Action item :: All lines after the one containing "Region of the tenant |", together with that line itself, should be written out exactly, down to the last line of the entries below.

Listed records ::
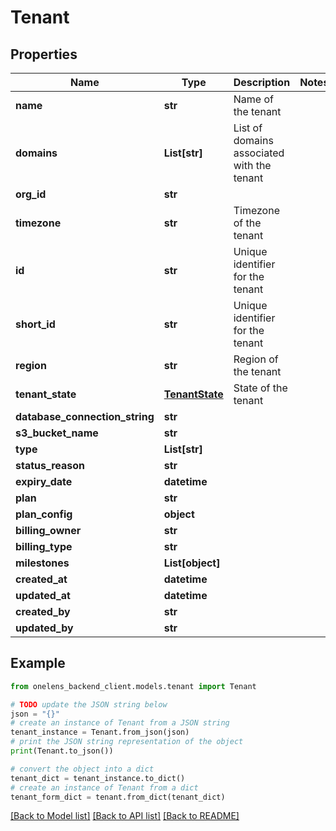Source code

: # Tenant


## Properties

Name | Type | Description | Notes
------------ | ------------- | ------------- | -------------
**name** | **str** | Name of the tenant | 
**domains** | **List[str]** | List of domains associated with the tenant | 
**org_id** | **str** |  | 
**timezone** | **str** | Timezone of the tenant | 
**id** | **str** | Unique identifier for the tenant | 
**short_id** | **str** | Unique identifier for the tenant | 
**region** | **str** | Region of the tenant | 
**tenant_state** | [**TenantState**](TenantState.md) | State of the tenant | 
**database_connection_string** | **str** |  | 
**s3_bucket_name** | **str** |  | 
**type** | **List[str]** |  | 
**status_reason** | **str** |  | 
**expiry_date** | **datetime** |  | 
**plan** | **str** |  | 
**plan_config** | **object** |  | 
**billing_owner** | **str** |  | 
**billing_type** | **str** |  | 
**milestones** | **List[object]** |  | 
**created_at** | **datetime** |  | 
**updated_at** | **datetime** |  | 
**created_by** | **str** |  | 
**updated_by** | **str** |  | 

## Example

```python
from onelens_backend_client.models.tenant import Tenant

# TODO update the JSON string below
json = "{}"
# create an instance of Tenant from a JSON string
tenant_instance = Tenant.from_json(json)
# print the JSON string representation of the object
print(Tenant.to_json())

# convert the object into a dict
tenant_dict = tenant_instance.to_dict()
# create an instance of Tenant from a dict
tenant_form_dict = tenant.from_dict(tenant_dict)
```
[[Back to Model list]](../README.md#documentation-for-models) [[Back to API list]](../README.md#documentation-for-api-endpoints) [[Back to README]](../README.md)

Result of this task ::
**region** | **str** | Region of the tenant | 
**tenant_state** | [**TenantState**](TenantState.md) | State of the tenant | 
**database_connection_string** | **str** |  | 
**s3_bucket_name** | **str** |  | 
**type** | **List[str]** |  | 
**status_reason** | **str** |  | 
**expiry_date** | **datetime** |  | 
**plan** | **str** |  | 
**plan_config** | **object** |  | 
**billing_owner** | **str** |  | 
**billing_type** | **str** |  | 
**milestones** | **List[object]** |  | 
**created_at** | **datetime** |  | 
**updated_at** | **datetime** |  | 
**created_by** | **str** |  | 
**updated_by** | **str** |  | 

## Example

```python
from onelens_backend_client.models.tenant import Tenant

# TODO update the JSON string below
json = "{}"
# create an instance of Tenant from a JSON string
tenant_instance = Tenant.from_json(json)
# print the JSON string representation of the object
print(Tenant.to_json())

# convert the object into a dict
tenant_dict = tenant_instance.to_dict()
# create an instance of Tenant from a dict
tenant_form_dict = tenant.from_dict(tenant_dict)
```
[[Back to Model list]](../README.md#documentation-for-models) [[Back to API list]](../README.md#documentation-for-api-endpoints) [[Back to README]](../README.md)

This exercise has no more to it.